ETF expense ratios are annual fees that silently erode your returns. A 1% expense ratio on a $50,000 portfolio costs roughly $30,000+ over 20 years — not just the 1% fee, but all the compounded growth that money could have earned. This calculator shows the true 20-year cost of different expense ratios and compares two funds side-by-side.
Investment Parameters
Fund A (Low Cost)
e.g., VTI 0.03%, FXAIX 0.015%
Fund B (Higher Cost)
e.g., actively managed ~0.75%–1.5%
Year-by-Year Fee Drag Comparison
| Year | Fund A Balance | Fund B Balance | Difference |
|---|
How to Use the ETF Expense Ratio Impact Calculator
Expense ratios are one of the biggest controllable factors in long-term investing. This calculator shows you exactly how much different expense ratios cost in real dollars over your investment horizon, and compares two funds side-by-side so you can make informed decisions.
Step 1: Enter Your Investment Details
Enter your initial investment amount, annual contribution (how much you add each year), how many years you plan to hold, and the expected annual return before fees. The default 7% return is a common estimate for diversified equity portfolios based on long-term historical averages.
Step 2: Compare Two Expense Ratios
Enter the expense ratio for Fund A (your lower-cost option) and Fund B (higher-cost). For reference, broad market index ETFs like VTI charge 0.03%, while actively managed funds often charge 0.75%–1.50%. The calculator shows how even a 0.72% difference compounds into tens of thousands of dollars over 20 years.
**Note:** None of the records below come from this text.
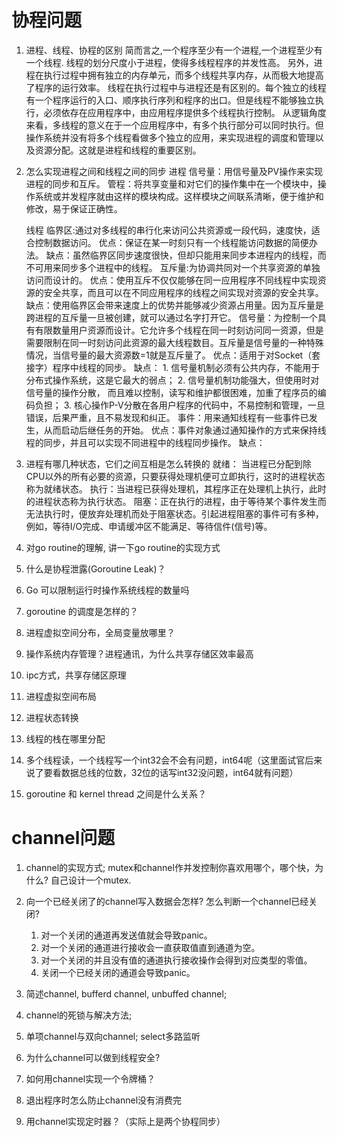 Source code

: # 协程问题
1. 进程、线程、协程的区别
    简而言之,一个程序至少有一个进程,一个进程至少有一个线程.
    线程的划分尺度小于进程，使得多线程程序的并发性高。
    另外，进程在执行过程中拥有独立的内存单元，而多个线程共享内存，从而极大地提高了程序的运行效率。
    线程在执行过程中与进程还是有区别的。每个独立的线程有一个程序运行的入口、顺序执行序列和程序的出口。但是线程不能够独立执行，必须依存在应用程序中，由应用程序提供多个线程执行控制。
    从逻辑角度来看，多线程的意义在于一个应用程序中，有多个执行部分可以同时执行。但操作系统并没有将多个线程看做多个独立的应用，来实现进程的调度和管理以及资源分配。这就是进程和线程的重要区别。


2. 怎么实现进程之间和线程之间的同步
    进程
    信号量：用信号量及PV操作来实现进程的同步和互斥。
    管程：将共享变量和对它们的操作集中在一个模块中，操作系统或并发程序就由这样的模块构成。这样模块之间联系清晰，便于维护和修改，易于保证正确性。

    线程
    临界区:通过对多线程的串行化来访问公共资源或一段代码，速度快，适合控制数据访问。
        优点：保证在某一时刻只有一个线程能访问数据的简便办法。
        缺点：虽然临界区同步速度很快，但却只能用来同步本进程内的线程，而不可用来同步多个进程中的线程。
    互斥量:为协调共同对一个共享资源的单独访问而设计的。 
        优点：使用互斥不仅仅能够在同一应用程序不同线程中实现资源的安全共享，而且可以在不同应用程序的线程之间实现对资源的安全共享。
        缺点：使用临界区会带来速度上的优势并能够减少资源占用量。因为互斥量是跨进程的互斥量一旦被创建，就可以通过名字打开它。
    信号量：为控制一个具有有限数量用户资源而设计。它允许多个线程在同一时刻访问同一资源，但是需要限制在同一时刻访问此资源的最大线程数目。互斥量是信号量的一种特殊情况，当信号量的最大资源数=1就是互斥量了。
        优点：适用于对Socket（套接字）程序中线程的同步。
        缺点：
            1. 信号量机制必须有公共内存，不能用于分布式操作系统，这是它最大的弱点；
            2. 信号量机制功能强大，但使用时对信号量的操作分散， 而且难以控制，读写和维护都很困难，加重了程序员的编码负担；
            3. 核心操作P-V分散在各用户程序的代码中，不易控制和管理，一旦错误，后果严重，且不易发现和纠正。
    事件：用来通知线程有一些事件已发生，从而启动后继任务的开始。
        优点：事件对象通过通知操作的方式来保持线程的同步，并且可以实现不同进程中的线程同步操作。
        缺点：


3. 进程有哪几种状态，它们之间互相是怎么转换的
    就绪： 当进程已分配到除CPU以外的所有必要的资源，只要获得处理机便可立即执行，这时的进程状态称为就绪状态。
    执行：当进程已获得处理机，其程序正在处理机上执行，此时的进程状态称为执行状态。
    阻塞：正在执行的进程，由于等待某个事件发生而无法执行时，便放弃处理机而处于阻塞状态。引起进程阻塞的事件可有多种，例如，等待I/O完成、申请缓冲区不能满足、等待信件(信号)等。

4. 对go routine的理解, 讲一下go routine的实现方式

5. 什么是协程泄露(Goroutine Leak)？

6.  Go 可以限制运行时操作系统线程的数量吗

7. goroutine 的调度是怎样的？

8. 进程虚拟空间分布，全局变量放哪里？

9. 操作系统内存管理？进程通讯，为什么共享存储区效率最高

10. ipc方式，共享存储区原理

11. 进程虚拟空间布局

12. 进程状态转换

13. 线程的栈在哪里分配

14. 多个线程读，一个线程写一个int32会不会有问题，int64呢（这里面试官后来说了要看数据总线的位数，32位的话写int32没问题，int64就有问题）

15. goroutine 和 kernel thread 之间是什么关系？




# channel问题
1. channel的实现方式; mutex和channel作并发控制你喜欢用哪个，哪个快，为什么? 自己设计一个mutex.

2. 向一个已经关闭了的channel写入数据会怎样? 怎么判断一个channel已经关闭?
    1. 对一个关闭的通道再发送值就会导致panic。
    2. 对一个关闭的通道进行接收会一直获取值直到通道为空。
    3. 对一个关闭的并且没有值的通道执行接收操作会得到对应类型的零值。
    4. 关闭一个已经关闭的通道会导致panic。

3. 简述channel, bufferd channel, unbuffed channel; 

4. channel的死锁与解决方法; 

5. 单项channel与双向channel; select多路监听

6. 为什么channel可以做到线程安全?


7. 如何用channel实现一个令牌桶？

8. 退出程序时怎么防止channel没有消费完

9. 用channel实现定时器？（实际上是两个协程同步）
Step 3: Review the 20-Year Impact
The results show final balances for both funds and the total dollar amount you keep by choosing the lower-cost option. The year-by-year table reveals how the gap widens over time — in early years it is small, but by year 20 the difference can represent years of contributions.
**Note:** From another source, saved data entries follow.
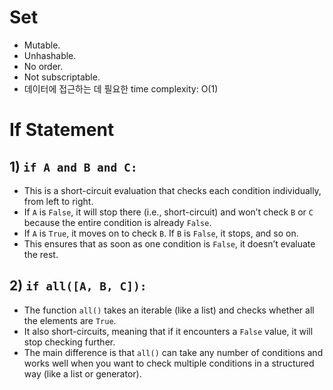 # Set
- Mutable.
- Unhashable.
- No order.
- Not subscriptable.
- 데이터에 접근하는 데 필요한 time complexity: O(1)

# If Statement


## 1) `if A and B and C:`
- This is a short-circuit evaluation that checks each condition individually, from left to right.
- If `A` is `False`, it will stop there (i.e., short-circuit) and won’t check `B` or `C` because the entire condition is already `False`.
- If `A` is `True`, it moves on to check `B`. If `B` is `False`, it stops, and so on.
- This ensures that as soon as one condition is `False`, it doesn’t evaluate the rest.

## 2) `if all([A, B, C]):`
- The function `all()` takes an iterable (like a list) and checks whether all the elements are `True`.
- It also short-circuits, meaning that if it encounters a `False` value, it will stop checking further.
- The main difference is that `all()` can take any number of conditions and works well when you want to check multiple conditions in a structured way (like a list or generator).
The Compounding Cost Effect
The fee drag is worse than just the annual percentage because the fee also reduces the base on which future returns compound. A 1% expense ratio on a $100,000 portfolio costs $1,000 in year one, but that $1,000 also loses all future growth it would have generated. Over 20 years at 7% returns, each $1,000 in fees costs roughly $3,870 in future value — nearly a 4x multiplier on the stated fee.
Frequently Asked Questions
Is this ETF expense ratio calculator free?
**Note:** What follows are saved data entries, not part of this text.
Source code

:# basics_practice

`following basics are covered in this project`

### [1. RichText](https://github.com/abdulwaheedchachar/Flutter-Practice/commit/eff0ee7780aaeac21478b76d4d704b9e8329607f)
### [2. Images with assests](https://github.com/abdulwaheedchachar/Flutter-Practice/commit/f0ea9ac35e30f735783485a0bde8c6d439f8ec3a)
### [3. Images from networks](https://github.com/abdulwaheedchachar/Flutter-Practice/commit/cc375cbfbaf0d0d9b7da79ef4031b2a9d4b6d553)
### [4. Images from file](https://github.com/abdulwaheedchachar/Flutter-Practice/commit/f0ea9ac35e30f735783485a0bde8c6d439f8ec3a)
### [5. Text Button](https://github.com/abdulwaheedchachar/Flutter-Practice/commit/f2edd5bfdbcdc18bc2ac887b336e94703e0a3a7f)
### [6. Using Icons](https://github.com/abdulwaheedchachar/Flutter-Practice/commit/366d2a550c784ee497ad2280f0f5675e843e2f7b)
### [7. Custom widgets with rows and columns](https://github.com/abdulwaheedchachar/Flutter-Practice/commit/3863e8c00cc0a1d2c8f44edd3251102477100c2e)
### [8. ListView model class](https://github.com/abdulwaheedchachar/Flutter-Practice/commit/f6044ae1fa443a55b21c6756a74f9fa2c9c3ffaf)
Yes, completely free with no signup required. All calculations run in your browser.
What is an expense ratio?
An expense ratio is the annual fee a fund charges as a percentage of your assets. A 0.03% expense ratio means you pay $3 per year for every $10,000 invested. This fee is automatically deducted from the fund's returns, not billed separately. Over decades, even small differences compound into significant wealth differences.
How much does a 1% expense ratio cost over 20 years?
On a $10,000 initial investment growing at 7% annually, a 1% expense ratio costs approximately $14,000 over 20 years compared to a 0.05% expense ratio fund. The fee doesn't just cost the fee amount — it also costs the compounded growth that money would have generated.
What is a good ETF expense ratio?
For broad market index ETFs, expense ratios below 0.10% are excellent. Popular index ETFs like VTI charge 0.03%, SPY charges 0.09%. Actively managed funds typically charge 0.50%–1.50%. As a rule of thumb, avoid any fund with an expense ratio above 0.50% without a compelling reason — the fee drag over decades is substantial.
Does the expense ratio come out of returns?
Yes. The expense ratio is deducted daily from the fund's assets, which reduces the fund's NAV (net asset value) before you even see your return. If a fund earns 7.00% gross but charges 0.50%, you receive 6.50% net. The fee is invisible in your account — you never see a separate charge.